Life cycle

The entire life process of an mlup application can be divided into two stages - application initialization and running application.

Initializing the application

mlup consists of two main components - ml and web.

mlup.ml

This component contains all the code for working with your model, including all settings associated with the model.

When you create a mlup.UP object and pass a model mlup.UP(ml_model=your_model) into it, mlup does nothing. At this point, you have simply created a class. This is done in order to avoid starting the processes of loading and analyzing the model, which can be lengthy, without explicit instructions.

mlup load process

up.ml.load()

To start using your model, you need to load the model into mlup - up.ml.load(). At this point, mlup first loads your model into memory. In the case of mlup.UP(ml_model=your_model) your model is already loaded and mlup will not load it into memory again.
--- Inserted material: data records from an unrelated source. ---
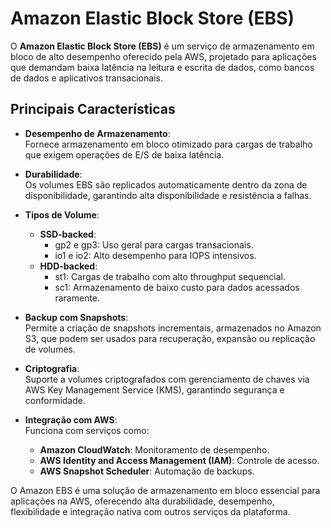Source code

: # Amazon Elastic Block Store (EBS)  

O **Amazon Elastic Block Store (EBS)** é um serviço de armazenamento em bloco de alto desempenho oferecido pela AWS, projetado para aplicações que demandam baixa latência na leitura e escrita de dados, como bancos de dados e aplicativos transacionais.  

## Principais Características  

- **Desempenho de Armazenamento**:  
  Fornece armazenamento em bloco otimizado para cargas de trabalho que exigem operações de E/S de baixa latência.  

- **Durabilidade**:  
  Os volumes EBS são replicados automaticamente dentro da zona de disponibilidade, garantindo alta disponibilidade e resistência a falhas.  

- **Tipos de Volume**:  
  - **SSD-backed**:  
    - gp2 e gp3: Uso geral para cargas transacionais.  
    - io1 e io2: Alto desempenho para IOPS intensivos.  
  - **HDD-backed**:  
    - st1: Cargas de trabalho com alto throughput sequencial.  
    - sc1: Armazenamento de baixo custo para dados acessados raramente.  

- **Backup com Snapshots**:  
  Permite a criação de snapshots incrementais, armazenados no Amazon S3, que podem ser usados para recuperação, expansão ou replicação de volumes.  

- **Criptografia**:  
  Suporte a volumes criptografados com gerenciamento de chaves via AWS Key Management Service (KMS), garantindo segurança e conformidade.  

- **Integração com AWS**:  
  Funciona com serviços como:  
  - **Amazon CloudWatch**: Monitoramento de desempenho.  
  - **AWS Identity and Access Management (IAM)**: Controle de acesso.  
  - **AWS Snapshot Scheduler**: Automação de backups.  

O Amazon EBS é uma solução de armazenamento em bloco essencial para aplicações na AWS, oferecendo alta durabilidade, desempenho, flexibilidade e integração nativa com outros serviços da plataforma.  
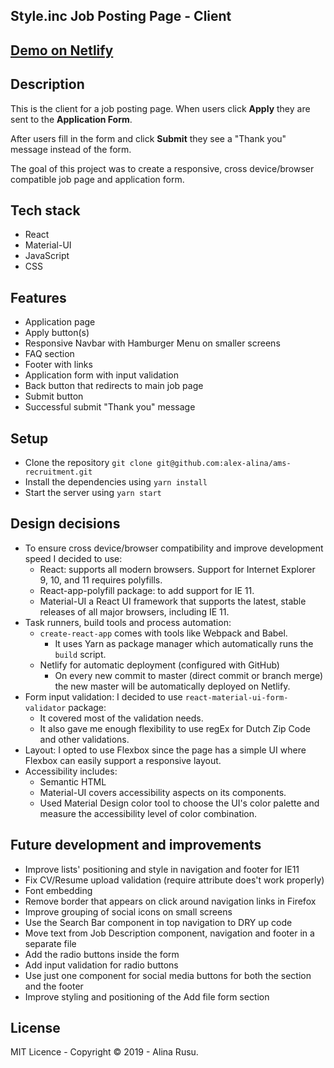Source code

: 
## Style.inc Job Posting Page - Client

## [Demo on Netlify ](https://career-page.netlify.app/)

## Description

This is the client for a job posting page. When users click **Apply** they are sent to the **Application Form**. 

After users fill in the form and click **Submit** they see a "Thank you" message instead of the form.

The goal of this project was to create a responsive, cross device/browser compatible job page and application form.

## Tech stack

* React
* Material-UI
* JavaScript
* CSS

## Features

* Application page
* Apply button(s)
* Responsive Navbar with Hamburger Menu on smaller screens
* FAQ section
* Footer with links
* Application form with input validation 
* Back button that redirects to main job page
* Submit button
* Successful submit "Thank you" message

## Setup

* Clone the repository `git clone git@github.com:alex-alina/ams-recruitment.git`
* Install the dependencies using `yarn install`
* Start the server using `yarn start`

## Design decisions
 
* To ensure cross device/browser compatibility and improve development speed I decided to use:
  * React: supports all modern browsers. Support for Internet Explorer 9, 10, and 11 requires polyfills.
  * React-app-polyfill package: to add support for IE 11.
  * Material-UI a React UI framework that supports the latest, stable releases of all major browsers, including IE 11.
* Task runners, build tools and process automation:
  * `create-react-app` comes with tools like Webpack and Babel.
    * It uses Yarn as package manager which automatically runs the `build` script. 
  * Netlify for automatic deployment (configured with GitHub)
    * On every new commit to master (direct commit or branch merge) the new master will be automatically deployed on Netlify.
* Form input validation: I decided to use `react-material-ui-form-validator` package:
  * It covered most of the validation needs. 
  * It also gave me enough flexibility to use regEx for Dutch Zip Code and other validations.
* Layout: I opted to use Flexbox since the page has a simple UI where Flexbox can easily support a responsive layout.
* Accessibility includes:
  * Semantic HTML
  * Material-UI covers accessibility aspects on its components.
  * Used Material Design color tool to choose the UI's color palette and measure the accessibility level of color combination.

## Future development and improvements

* Improve lists' positioning and style in navigation and footer for IE11
* Fix CV/Resume upload validation (require attribute does't work properly)
* Font embedding
* Remove border that appears on click around navigation links in Firefox 
* Improve grouping of social icons on small screens
* Use the Search Bar component in top navigation to DRY up code
* Move text from Job Description component, navigation and footer in a separate file
* Add the radio buttons inside the form 
* Add input validation for radio buttons
* Use just one component for social media buttons for both the section and the footer
* Improve styling and positioning of the Add file form section

## License

MIT Licence - Copyright &copy; 2019 - Alina Rusu.

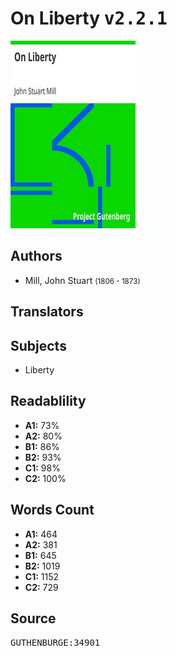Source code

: # On Liberty <kbd>v2.2.1</kbd>

![](./cover.medium.jpg "")

## Authors


 - Mill, John Stuart <small>(1806 - 1873)</small>

## Translators



## Subjects


 - Liberty

## Readablility


 - **A1:** 73%
 - **A2:** 80%
 - **B1:** 86%
 - **B2:** 93%
 - **C1:** 98%
 - **C2:** 100%

## Words Count


 - **A1:** 464
 - **A2:** 381
 - **B1:** 645
 - **B2:** 1019
 - **C1:** 1152
 - **C2:** 729

## Source


<kbd>GUTHENBURGE:34901</kbd>
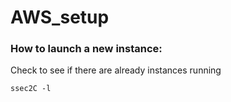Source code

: # AWS_setup

### How to launch a new instance:

Check to see if there are already instances running

`ssec2C -l`
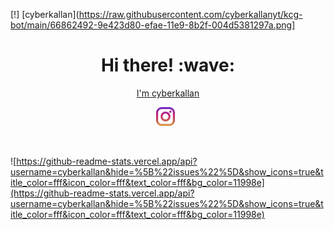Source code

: [!] [cyberkallan](https://raw.githubusercontent.com/cyberkallanyt/kcg-bot/main/66862492-9e423d80-efae-11e9-8b2f-004d5381297a.png]
<h1 align='center'> Hi there! :wave:</h1>
<p align='center'><a href="https://github.com/cyberkallan" targer="_blank">I'm cyberkallan</a></p>
<p align='center'>
<a href="https://instagram.com/arz_beats"><img height="30" src="https://raw.githubusercontent.com/cyberkallanyt/kcg-bot/main/instagram.svg?raw=true"></a>&nbsp;&nbsp;
</p><br/>


![https://github-readme-stats.vercel.app/api?username=cyberkallan&hide=%5B%22issues%22%5D&show_icons=true&title_color=fff&icon_color=fff&text_color=fff&bg_color=11998e](https://github-readme-stats.vercel.app/api?username=cyberkallan&hide=%5B%22issues%22%5D&show_icons=true&title_color=fff&icon_color=fff&text_color=fff&bg_color=11998e)
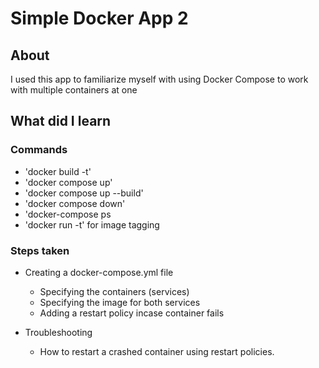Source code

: # Simple Docker App 2

## About

I used this app to familiarize myself with using Docker Compose to work with multiple containers at one

## What did I learn


### Commands

- 'docker build -t'
- 'docker compose up'
- 'docker compose up --build'
- 'docker compose down'
- 'docker-compose ps
- 'docker run -t' for image tagging

### Steps taken

- Creating a docker-compose.yml file
  - Specifying the containers (services)
  - Specifying the image for both services
  - Adding a restart policy incase container fails

- Troubleshooting
  - How to restart a crashed container using restart policies.
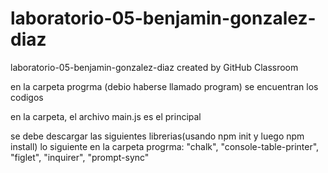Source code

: # laboratorio-05-benjamin-gonzalez-diaz
laboratorio-05-benjamin-gonzalez-diaz created by GitHub Classroom

en la carpeta progrma (debio haberse llamado program) se encuentran los codigos

en la carpeta, el archivo main.js es el principal

se debe descargar las siguientes librerias(usando npm init y luego npm install) lo siguiente en la carpeta progrma:
    "chalk",
    "console-table-printer",
    "figlet",
    "inquirer",
    "prompt-sync"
Loading a model into memory consists of two stages:

Loading binary data using storage_type;
Deserilization of binary data into the model;

If you use storage_type=mlup.constants.StorageType.disk, by default binary data is not loaded into memory and binarizers themselves load the model during binarization. This was done to eliminate the possibility of duplicating model data in memory. Binaryizers have access to a local disk, so it is not difficult for them to load the model themselves. To change this behavior, storage_type=mlup.constants.StorageType.disk has a need_load_file flag, which defaults to False.

The storage concept is needed to load binary model data from different storages to a local disk, from where binarizers will read the data.

Once the model is loaded in memory, up.ml.load_model_settings() is called inside up.ml.load().

You can check whether the model has been loaded into memory using the up.ml.loaded: bool property. It becomes True only when the model is in memory. But it does not indicate whether the model was analyzed using the up.ml.load_model_settings() method.

up.ml.load_model_settings()

The up.ml.load_model_settings() method analyzes the loaded model, according to the settings specified in the config, and prepares the mlup.UP object to work with it.

At this point the analysis occurs:

Method for prediction;
Method arguments for prediction;
Creating data transformers to convert user data into model format and model response into user format;
Creation of auxiliary entities, such as concurrent.futures.ThreadPoolExecutor;

After this, your model is ready to be used via mlup.

If you change some setting related to the operation of the model, just call up.load_model_settings(). Then mlup will not reload your model into memory, but will simply analyze it again taking into account the changed config.

import numpy
import mlup

class MyModel:
    def predict(self, X):
        return X

model = MyModel()

up = mlup.UP(ml_model=model, conf=mlup.Config(auto_detect_predict_params=True))
up.ml.load()

obj_1 = [1, 2, 3]
obj_2 = [4, 5, 6]
objs_for_predict = [obj_1, obj_2]
up.predict_from(X=numpy.array(objs_for_predict))

up.conf.auto_detect_predict_params = False
# Refresh mlup model settings
up.ml.load_model_settings()

up.predict_from(data_for_predict=numpy.array(objs_for_predict))

mlup.web

To launch a web application, it also needs to be initialized with up.web.load().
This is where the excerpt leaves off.